__Data extracted from a collection__:
========

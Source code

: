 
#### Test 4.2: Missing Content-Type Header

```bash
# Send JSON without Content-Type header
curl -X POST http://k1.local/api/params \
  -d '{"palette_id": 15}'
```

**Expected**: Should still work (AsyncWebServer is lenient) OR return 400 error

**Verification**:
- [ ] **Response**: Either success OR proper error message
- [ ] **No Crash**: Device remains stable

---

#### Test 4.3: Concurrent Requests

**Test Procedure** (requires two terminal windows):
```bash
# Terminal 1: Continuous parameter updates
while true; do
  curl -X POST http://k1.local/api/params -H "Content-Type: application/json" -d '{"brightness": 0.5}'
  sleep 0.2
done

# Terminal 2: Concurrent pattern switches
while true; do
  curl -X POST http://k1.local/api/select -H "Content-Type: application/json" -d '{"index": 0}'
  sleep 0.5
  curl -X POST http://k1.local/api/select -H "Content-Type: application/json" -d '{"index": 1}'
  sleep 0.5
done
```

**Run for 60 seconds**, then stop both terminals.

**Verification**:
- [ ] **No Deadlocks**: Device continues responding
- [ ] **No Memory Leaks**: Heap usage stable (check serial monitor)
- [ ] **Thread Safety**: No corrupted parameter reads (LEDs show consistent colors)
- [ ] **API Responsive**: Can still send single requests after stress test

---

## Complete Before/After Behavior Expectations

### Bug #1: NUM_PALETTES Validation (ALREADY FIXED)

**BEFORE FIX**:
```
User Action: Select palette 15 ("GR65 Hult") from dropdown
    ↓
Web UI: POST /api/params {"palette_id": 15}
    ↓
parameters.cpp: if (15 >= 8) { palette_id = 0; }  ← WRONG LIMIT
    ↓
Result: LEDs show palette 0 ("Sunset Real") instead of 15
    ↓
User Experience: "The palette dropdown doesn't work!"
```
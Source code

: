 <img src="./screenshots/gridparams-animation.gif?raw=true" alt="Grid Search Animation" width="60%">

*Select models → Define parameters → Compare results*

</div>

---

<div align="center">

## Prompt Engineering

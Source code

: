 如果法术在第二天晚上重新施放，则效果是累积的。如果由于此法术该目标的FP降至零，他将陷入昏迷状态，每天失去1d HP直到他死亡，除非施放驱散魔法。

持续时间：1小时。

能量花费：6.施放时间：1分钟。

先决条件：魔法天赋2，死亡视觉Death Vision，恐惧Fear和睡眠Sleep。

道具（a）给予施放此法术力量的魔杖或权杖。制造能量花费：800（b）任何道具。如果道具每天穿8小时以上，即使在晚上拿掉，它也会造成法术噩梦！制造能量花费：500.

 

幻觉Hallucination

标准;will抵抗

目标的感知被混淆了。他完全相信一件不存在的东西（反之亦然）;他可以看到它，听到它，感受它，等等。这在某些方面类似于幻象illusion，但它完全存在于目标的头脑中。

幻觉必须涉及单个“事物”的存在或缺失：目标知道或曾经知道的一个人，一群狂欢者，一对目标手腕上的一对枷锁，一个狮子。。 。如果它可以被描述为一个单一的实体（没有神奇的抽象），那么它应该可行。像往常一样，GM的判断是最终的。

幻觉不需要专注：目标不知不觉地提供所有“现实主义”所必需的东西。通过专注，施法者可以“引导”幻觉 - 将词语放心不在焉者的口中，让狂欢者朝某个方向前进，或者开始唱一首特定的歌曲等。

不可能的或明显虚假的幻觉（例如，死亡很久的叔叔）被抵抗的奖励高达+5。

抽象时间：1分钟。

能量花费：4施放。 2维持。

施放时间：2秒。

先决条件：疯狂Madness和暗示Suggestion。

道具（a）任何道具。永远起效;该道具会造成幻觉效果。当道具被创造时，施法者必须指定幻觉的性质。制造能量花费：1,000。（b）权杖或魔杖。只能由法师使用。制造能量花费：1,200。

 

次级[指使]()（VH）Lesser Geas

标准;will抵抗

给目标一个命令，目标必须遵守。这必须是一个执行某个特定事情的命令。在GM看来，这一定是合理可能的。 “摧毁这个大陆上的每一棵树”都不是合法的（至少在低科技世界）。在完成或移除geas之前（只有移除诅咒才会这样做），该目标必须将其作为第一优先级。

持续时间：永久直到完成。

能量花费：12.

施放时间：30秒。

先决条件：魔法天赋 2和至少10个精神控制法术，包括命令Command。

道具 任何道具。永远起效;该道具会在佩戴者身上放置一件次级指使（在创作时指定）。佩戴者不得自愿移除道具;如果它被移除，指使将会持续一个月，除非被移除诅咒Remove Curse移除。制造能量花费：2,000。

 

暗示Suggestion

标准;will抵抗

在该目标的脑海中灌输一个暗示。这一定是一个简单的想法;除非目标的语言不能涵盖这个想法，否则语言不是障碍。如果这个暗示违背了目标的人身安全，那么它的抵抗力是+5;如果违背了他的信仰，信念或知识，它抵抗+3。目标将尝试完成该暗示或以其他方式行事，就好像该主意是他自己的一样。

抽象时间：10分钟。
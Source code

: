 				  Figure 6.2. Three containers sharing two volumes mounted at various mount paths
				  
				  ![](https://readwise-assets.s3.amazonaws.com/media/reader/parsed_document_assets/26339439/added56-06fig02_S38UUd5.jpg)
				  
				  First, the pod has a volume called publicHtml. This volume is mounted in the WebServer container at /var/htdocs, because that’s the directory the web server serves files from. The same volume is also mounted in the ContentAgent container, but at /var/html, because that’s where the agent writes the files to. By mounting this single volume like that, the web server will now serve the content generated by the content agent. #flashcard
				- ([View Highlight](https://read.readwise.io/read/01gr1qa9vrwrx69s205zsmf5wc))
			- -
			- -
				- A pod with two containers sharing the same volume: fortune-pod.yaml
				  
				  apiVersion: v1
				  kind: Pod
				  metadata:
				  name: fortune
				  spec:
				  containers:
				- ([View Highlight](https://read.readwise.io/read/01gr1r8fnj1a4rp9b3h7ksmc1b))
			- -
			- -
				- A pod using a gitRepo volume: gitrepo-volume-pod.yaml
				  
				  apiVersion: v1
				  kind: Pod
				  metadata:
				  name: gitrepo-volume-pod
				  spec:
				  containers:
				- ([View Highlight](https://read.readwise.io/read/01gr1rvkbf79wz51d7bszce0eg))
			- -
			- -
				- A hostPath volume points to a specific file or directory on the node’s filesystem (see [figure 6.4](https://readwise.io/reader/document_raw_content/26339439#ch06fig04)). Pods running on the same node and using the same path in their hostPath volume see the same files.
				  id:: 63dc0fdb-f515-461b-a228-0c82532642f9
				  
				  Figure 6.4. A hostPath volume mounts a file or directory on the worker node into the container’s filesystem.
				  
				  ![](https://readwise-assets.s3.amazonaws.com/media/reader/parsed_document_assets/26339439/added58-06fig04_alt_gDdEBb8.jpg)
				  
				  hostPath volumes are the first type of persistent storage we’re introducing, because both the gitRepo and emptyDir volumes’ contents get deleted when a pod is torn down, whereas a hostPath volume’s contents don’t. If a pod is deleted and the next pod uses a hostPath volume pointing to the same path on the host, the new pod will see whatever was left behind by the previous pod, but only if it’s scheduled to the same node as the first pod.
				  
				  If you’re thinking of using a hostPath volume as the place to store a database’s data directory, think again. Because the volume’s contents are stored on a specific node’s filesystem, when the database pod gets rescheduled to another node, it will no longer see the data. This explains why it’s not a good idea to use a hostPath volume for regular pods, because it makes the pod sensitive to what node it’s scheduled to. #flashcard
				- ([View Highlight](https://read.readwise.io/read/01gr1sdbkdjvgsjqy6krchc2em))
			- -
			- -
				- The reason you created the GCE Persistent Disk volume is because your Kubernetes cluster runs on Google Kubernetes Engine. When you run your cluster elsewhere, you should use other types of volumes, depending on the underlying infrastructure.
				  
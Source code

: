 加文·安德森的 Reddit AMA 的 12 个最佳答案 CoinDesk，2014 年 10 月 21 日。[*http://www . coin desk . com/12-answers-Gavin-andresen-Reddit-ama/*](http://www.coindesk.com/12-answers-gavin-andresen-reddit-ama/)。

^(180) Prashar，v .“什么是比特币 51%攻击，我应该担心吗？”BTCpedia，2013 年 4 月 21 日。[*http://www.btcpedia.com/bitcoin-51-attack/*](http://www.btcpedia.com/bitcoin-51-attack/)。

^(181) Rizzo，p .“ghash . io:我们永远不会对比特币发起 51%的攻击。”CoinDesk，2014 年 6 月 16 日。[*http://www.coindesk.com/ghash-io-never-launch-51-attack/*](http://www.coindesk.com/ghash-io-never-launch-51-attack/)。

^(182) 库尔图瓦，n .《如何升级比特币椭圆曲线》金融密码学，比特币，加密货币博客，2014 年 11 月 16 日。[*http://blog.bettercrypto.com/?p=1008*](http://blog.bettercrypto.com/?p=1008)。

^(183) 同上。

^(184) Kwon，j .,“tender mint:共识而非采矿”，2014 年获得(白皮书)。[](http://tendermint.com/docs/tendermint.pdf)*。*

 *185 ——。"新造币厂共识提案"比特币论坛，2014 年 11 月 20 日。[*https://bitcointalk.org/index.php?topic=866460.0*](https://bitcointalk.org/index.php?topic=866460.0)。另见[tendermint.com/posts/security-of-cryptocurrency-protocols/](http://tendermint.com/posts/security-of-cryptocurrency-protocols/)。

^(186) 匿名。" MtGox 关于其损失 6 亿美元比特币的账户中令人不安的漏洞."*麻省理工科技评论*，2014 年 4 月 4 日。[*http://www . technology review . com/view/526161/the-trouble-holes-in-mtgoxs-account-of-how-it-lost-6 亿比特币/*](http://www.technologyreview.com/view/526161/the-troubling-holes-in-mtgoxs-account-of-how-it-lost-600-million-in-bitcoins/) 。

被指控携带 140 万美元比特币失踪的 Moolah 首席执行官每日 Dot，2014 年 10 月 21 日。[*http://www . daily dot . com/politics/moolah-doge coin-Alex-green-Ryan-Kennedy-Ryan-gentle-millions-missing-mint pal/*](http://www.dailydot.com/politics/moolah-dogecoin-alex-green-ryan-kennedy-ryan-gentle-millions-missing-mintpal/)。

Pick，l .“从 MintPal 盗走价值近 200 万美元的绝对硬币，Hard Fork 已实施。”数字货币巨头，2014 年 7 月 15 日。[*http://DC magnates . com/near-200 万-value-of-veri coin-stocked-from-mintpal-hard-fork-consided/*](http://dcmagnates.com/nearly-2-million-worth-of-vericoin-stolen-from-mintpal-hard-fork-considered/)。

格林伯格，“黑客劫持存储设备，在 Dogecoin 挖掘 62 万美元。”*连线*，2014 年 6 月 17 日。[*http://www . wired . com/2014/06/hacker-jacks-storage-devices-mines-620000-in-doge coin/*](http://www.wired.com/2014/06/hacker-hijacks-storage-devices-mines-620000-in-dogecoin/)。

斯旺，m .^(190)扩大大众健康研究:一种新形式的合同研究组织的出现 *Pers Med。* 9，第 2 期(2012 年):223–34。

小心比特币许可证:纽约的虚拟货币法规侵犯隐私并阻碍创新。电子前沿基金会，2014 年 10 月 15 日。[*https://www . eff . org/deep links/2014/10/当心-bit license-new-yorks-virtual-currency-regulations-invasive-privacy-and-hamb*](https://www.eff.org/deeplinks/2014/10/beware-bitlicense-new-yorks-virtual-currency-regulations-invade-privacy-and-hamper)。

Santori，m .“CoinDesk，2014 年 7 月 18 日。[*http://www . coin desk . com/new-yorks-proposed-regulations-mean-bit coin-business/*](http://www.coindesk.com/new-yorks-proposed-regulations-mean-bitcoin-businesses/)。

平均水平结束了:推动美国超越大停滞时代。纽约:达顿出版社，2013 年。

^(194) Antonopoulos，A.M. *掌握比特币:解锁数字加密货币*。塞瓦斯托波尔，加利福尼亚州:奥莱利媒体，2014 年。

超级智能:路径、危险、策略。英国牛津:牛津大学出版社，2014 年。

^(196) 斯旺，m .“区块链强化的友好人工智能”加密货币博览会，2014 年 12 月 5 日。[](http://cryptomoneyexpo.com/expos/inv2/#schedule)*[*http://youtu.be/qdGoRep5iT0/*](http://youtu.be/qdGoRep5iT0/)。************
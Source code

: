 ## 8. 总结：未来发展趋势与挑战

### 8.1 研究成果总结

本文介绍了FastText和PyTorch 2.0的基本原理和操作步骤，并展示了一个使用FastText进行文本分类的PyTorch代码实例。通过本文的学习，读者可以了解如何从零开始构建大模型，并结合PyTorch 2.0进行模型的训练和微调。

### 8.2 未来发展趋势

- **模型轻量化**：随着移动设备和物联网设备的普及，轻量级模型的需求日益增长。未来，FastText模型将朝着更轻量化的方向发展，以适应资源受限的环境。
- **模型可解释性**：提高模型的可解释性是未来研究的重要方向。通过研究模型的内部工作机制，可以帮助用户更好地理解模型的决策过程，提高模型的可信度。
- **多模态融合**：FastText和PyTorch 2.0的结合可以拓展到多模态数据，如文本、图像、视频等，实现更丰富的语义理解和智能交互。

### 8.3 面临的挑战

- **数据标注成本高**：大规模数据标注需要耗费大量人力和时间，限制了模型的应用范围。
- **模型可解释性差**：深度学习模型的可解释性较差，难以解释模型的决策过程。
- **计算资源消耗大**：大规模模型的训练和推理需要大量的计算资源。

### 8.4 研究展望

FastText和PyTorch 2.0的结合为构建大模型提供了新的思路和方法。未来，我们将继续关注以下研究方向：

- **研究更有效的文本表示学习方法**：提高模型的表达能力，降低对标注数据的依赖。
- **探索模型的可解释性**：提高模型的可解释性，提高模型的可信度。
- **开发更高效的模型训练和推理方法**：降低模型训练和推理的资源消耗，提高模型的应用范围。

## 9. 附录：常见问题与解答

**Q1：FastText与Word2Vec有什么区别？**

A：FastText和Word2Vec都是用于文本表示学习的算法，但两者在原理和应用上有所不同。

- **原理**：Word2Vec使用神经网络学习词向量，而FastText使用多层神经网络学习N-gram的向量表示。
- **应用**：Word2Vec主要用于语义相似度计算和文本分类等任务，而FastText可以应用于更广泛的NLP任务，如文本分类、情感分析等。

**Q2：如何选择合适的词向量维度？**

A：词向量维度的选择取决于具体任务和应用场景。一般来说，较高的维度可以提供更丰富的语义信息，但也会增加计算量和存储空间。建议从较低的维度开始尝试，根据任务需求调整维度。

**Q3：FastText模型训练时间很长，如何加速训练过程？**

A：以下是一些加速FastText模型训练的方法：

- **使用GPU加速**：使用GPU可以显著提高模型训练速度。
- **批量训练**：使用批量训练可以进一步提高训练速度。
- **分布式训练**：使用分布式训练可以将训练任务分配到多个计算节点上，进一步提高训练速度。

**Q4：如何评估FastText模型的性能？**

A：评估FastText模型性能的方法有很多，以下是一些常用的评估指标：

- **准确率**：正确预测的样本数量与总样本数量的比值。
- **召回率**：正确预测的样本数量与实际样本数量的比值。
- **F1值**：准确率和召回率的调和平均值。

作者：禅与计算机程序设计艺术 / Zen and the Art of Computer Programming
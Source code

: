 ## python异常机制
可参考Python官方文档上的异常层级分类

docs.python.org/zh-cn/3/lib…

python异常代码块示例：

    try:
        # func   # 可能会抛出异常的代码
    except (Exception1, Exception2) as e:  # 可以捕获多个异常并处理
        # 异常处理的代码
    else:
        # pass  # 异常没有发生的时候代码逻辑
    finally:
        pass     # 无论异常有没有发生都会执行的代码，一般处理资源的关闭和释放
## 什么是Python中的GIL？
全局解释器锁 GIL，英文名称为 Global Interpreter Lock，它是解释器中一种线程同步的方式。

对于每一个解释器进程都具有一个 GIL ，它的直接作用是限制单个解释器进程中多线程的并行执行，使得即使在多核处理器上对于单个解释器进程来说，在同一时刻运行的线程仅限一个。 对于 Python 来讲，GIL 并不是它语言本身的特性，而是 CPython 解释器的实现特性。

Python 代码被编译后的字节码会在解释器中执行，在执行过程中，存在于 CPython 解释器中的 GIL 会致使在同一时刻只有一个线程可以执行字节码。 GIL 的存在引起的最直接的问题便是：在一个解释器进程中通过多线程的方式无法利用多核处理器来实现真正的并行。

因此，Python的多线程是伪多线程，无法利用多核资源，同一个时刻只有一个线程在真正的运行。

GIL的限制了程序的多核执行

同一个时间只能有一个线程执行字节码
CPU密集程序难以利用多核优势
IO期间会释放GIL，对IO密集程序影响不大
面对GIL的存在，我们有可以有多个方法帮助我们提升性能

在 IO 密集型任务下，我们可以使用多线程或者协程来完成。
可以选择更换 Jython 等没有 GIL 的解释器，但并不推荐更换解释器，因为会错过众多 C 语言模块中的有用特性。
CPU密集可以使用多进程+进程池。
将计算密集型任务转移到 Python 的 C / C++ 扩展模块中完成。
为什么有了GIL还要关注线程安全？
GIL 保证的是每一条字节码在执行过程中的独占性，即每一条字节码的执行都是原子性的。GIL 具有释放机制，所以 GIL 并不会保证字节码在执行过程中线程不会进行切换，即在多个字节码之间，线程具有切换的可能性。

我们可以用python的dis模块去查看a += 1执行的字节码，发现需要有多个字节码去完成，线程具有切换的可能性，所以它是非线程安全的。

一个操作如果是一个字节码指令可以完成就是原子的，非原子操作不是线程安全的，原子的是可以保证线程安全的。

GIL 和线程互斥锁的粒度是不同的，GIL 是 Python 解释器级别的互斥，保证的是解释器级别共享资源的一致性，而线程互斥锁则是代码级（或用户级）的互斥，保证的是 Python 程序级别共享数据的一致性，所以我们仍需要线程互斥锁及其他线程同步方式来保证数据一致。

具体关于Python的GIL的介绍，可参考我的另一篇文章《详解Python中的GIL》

========

All lines from the line containing "CPU密集可以使用多进程+进程池。" through the last line of the data are to be repeated exactly; no other line belongs in the answer.

__RESPONSE BELOW__:
CPU密集可以使用多进程+进程池。
将计算密集型任务转移到 Python 的 C / C++ 扩展模块中完成。
为什么有了GIL还要关注线程安全？
GIL 保证的是每一条字节码在执行过程中的独占性，即每一条字节码的执行都是原子性的。GIL 具有释放机制，所以 GIL 并不会保证字节码在执行过程中线程不会进行切换，即在多个字节码之间，线程具有切换的可能性。

我们可以用python的dis模块去查看a += 1执行的字节码，发现需要有多个字节码去完成，线程具有切换的可能性，所以它是非线程安全的。

一个操作如果是一个字节码指令可以完成就是原子的，非原子操作不是线程安全的，原子的是可以保证线程安全的。

GIL 和线程互斥锁的粒度是不同的，GIL 是 Python 解释器级别的互斥，保证的是解释器级别共享资源的一致性，而线程互斥锁则是代码级（或用户级）的互斥，保证的是 Python 程序级别共享数据的一致性，所以我们仍需要线程互斥锁及其他线程同步方式来保证数据一致。

具体关于Python的GIL的介绍，可参考我的另一篇文章《详解Python中的GIL》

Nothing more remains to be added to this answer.